Trump’s trade war weighs on profits for Jack Daniels whiskey maker

The maker of Jack Daniels whiskey warned Wednesday that tariffs imposed during the Trump administration’s global trade conflict may curb profit indefinitely after undermining the business’s growth during the past three months.

In the quarter through October, duties imposed by allies retaliating for levies that President Trump says will ultimately benefit the U.S. shaved about 2 percentage points from underlying sales gains, Louisville, Ky.-based Brown-Forman Corp. said in a statement. Total revenue was flat, at roughly $910 million, in the period.

“If not for the tariffs, we would be on track to not just deliver another great year of top-line results, but also bottom-line,” said incoming CEO Lawson Whiting, who currently serves as the firm’s chief operating officer.
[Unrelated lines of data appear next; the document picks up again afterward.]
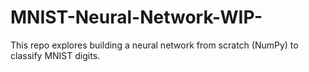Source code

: # MNIST-Neural-Network-WIP-
This repo explores building a neural network from scratch (NumPy) to classify MNIST digits.
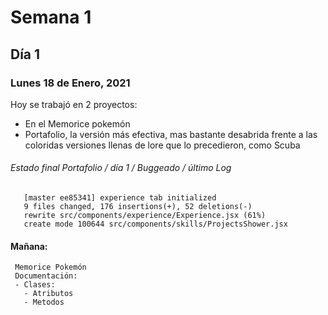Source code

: # Semana 1
## Día 1
### Lunes 18 de Enero, 2021
Hoy se trabajó en 2 proyectos: 
  - En el Memorice pokemón 
  - Portafolio, la versión más efectiva, mas bastante desabrida frente a las coloridas versiones llenas de lore que lo precedieron, como Scuba

###### Estado final Portafolio / día 1 / Buggeado / último Log
       [master ee85341] experience tab initialized
       9 files changed, 176 insertions(+), 52 deletions(-)
       rewrite src/components/experience/Experience.jsx (61%)
       create mode 100644 src/components/skills/ProjectsShower.jsx

#### Mañana: 
     Memorice Pokemón
     Documentación:
     - Clases:
       - Atributos
       - Metodos
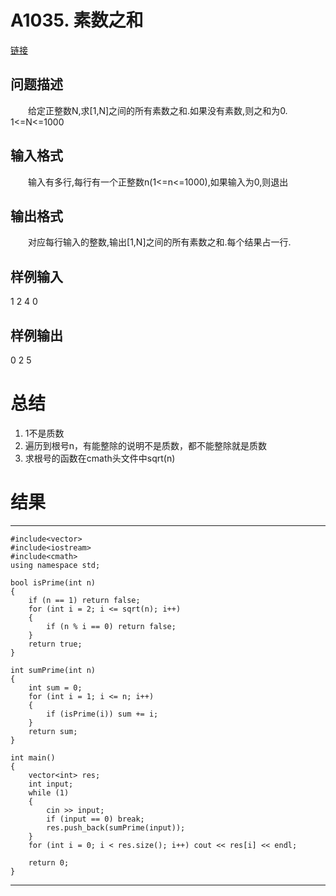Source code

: # A1035. 素数之和
[链接](http://www.tsinsen.com/A1035)
## 问题描述

　　给定正整数N,求[1,N]之间的所有素数之和.如果没有素数,则之和为0. 1<=N<=1000

## 输入格式

　　输入有多行,每行有一个正整数n(1<=n<=1000),如果输入为0,则退出

## 输出格式

　　对应每行输入的整数,输出[1,N]之间的所有素数之和.每个结果占一行.

## 样例输入

1
2
4
0

## 样例输出

0
2
5

# 总结

1. 1不是质数
2. 遍历到根号n，有能整除的说明不是质数，都不能整除就是质数
3. 求根号的函数在cmath头文件中sqrt(n)

# 结果

---

	#include<vector>
	#include<iostream>
	#include<cmath>
	using namespace std;
	
	bool isPrime(int n)
	{
		if (n == 1) return false;
		for (int i = 2; i <= sqrt(n); i++)
		{
			if (n % i == 0) return false;
		}
		return true;
	}
	
	int sumPrime(int n)
	{
		int sum = 0;
		for (int i = 1; i <= n; i++)
		{
			if (isPrime(i)) sum += i;
		}
		return sum;
	}
	
	int main()
	{
		vector<int> res;
		int input;
		while (1)
		{
			cin >> input;
			if (input == 0) break;
			res.push_back(sumPrime(input));
		}
		for (int i = 0; i < res.size(); i++) cout << res[i] << endl;
	
		return 0;
	}

---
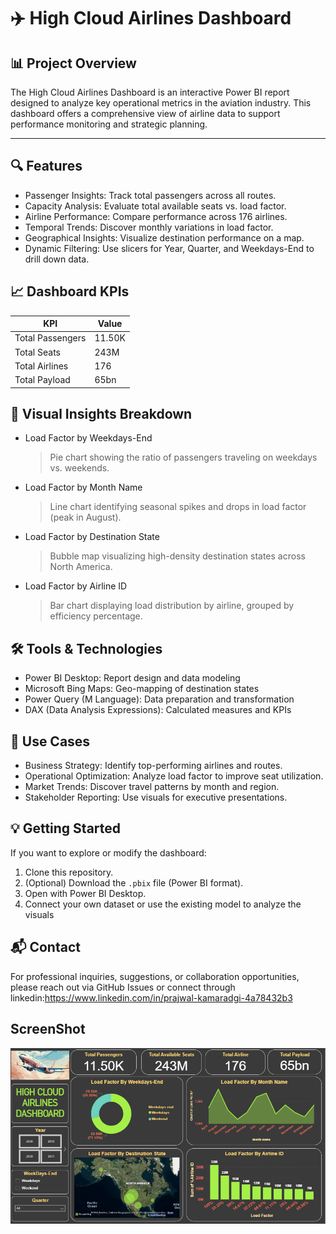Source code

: # ✈️ High Cloud Airlines Dashboard

## 📊 Project Overview

The High Cloud Airlines Dashboard is an interactive Power BI report designed to analyze key operational metrics in the aviation industry. This dashboard offers a comprehensive view of airline data to support performance monitoring and strategic planning.

---

## 🔍 Features

- Passenger Insights: Track total passengers across all routes.
- Capacity Analysis: Evaluate total available seats vs. load factor.
- Airline Performance: Compare performance across 176 airlines.
- Temporal Trends: Discover monthly variations in load factor.
- Geographical Insights: Visualize destination performance on a map.
- Dynamic Filtering: Use slicers for Year, Quarter, and Weekdays-End to drill down data.


## 📈 Dashboard KPIs

| KPI                   | Value     |
|------------------------|-----------|
| Total Passengers      | 11.50K     |
| Total Seats           | 243M       |
| Total Airlines        | 176        |
| Total Payload         | 65bn       |


## 📅 Visual Insights Breakdown

- Load Factor by Weekdays-End  
  > Pie chart showing the ratio of passengers traveling on weekdays vs. weekends.
  
- Load Factor by Month Name 
  > Line chart identifying seasonal spikes and drops in load factor (peak in August).

- Load Factor by Destination State
  > Bubble map visualizing high-density destination states across North America.

- Load Factor by Airline ID 
  > Bar chart displaying load distribution by airline, grouped by efficiency percentage.


## 🛠 Tools & Technologies

- Power BI Desktop: Report design and data modeling
- Microsoft Bing Maps: Geo-mapping of destination states
- Power Query (M Language): Data preparation and transformation
- DAX (Data Analysis Expressions): Calculated measures and KPIs

## 🚀 Use Cases

- Business Strategy: Identify top-performing airlines and routes.
- Operational Optimization: Analyze load factor to improve seat utilization.
- Market Trends: Discover travel patterns by month and region.
- Stakeholder Reporting: Use visuals for executive presentations.

## 💡 Getting Started

If you want to explore or modify the dashboard:

1. Clone this repository.
2. (Optional) Download the `.pbix` file (Power BI format).
3. Open with Power BI Desktop.
4. Connect your own dataset or use the existing model to analyze the visuals

## 📬 Contact

For professional inquiries, suggestions, or collaboration opportunities, please reach out via GitHub Issues or 
connect through linkedin:https://www.linkedin.com/in/prajwal-kamaradgi-4a78432b3

## ScreenShot
![Alt text](https://github.com/Pkprajwal04/High-Cloud-Airlines-Dashoboard/blob/main/Snapshot%20of%20Dashboard.png)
Instead, Brown-Forman lowered its full-year earnings target by 5 percent to as much as $1.75 a share. “These tariffs have certainly presented challenges across many areas of the company,” Whiting said, including its supply chain and teams in affected markets across Europe, Mexico, and Canada.

The company’s dilemma reflects challenges across a range of industries grappling with fallout from Trump’s imposition of double-digit metals duties on American rivals and allies alike while simultaneously charging tariffs on $250 billion of Chinese imports and threatening levies on automobiles.

Despite warnings from economists, lawmakers, and corporate executives that his policies risk undermining the benefits of last year’s GOP-led tax cuts and curbing global growth, Trump has remained unfazed. “I am a Tariff Man,” he said on Twitter as questions swirled Tuesday about the benefits of a trade-war truce he had negotiated with Chinese President Xi Jinping.

At Brown-Forman, while sales had climbed in the first three months of the budget year as buyers stocked up on whiskey before the tariffs could take effect, that growth fizzled when the duties were applied, said retiring CEO Paul Varga.

The European Union imposed duties on nearly $3.4 billion in U.S. products from bourbon to orange juice and motorcycles, hitting states such as Kentucky, Florida, and Wisconsin, which supported Trump in 2016 after the White House refused to exempt the trading bloc from metals duties.

Canada, stung by the same duties, added levies that included a 10-percent charge on whiskey imports totaling $48.7 million in 2017, according to the Distilled Spirits Council, an industry trade group. Mexico imposed charges of 25 percent on shipments valued at $13.4 million.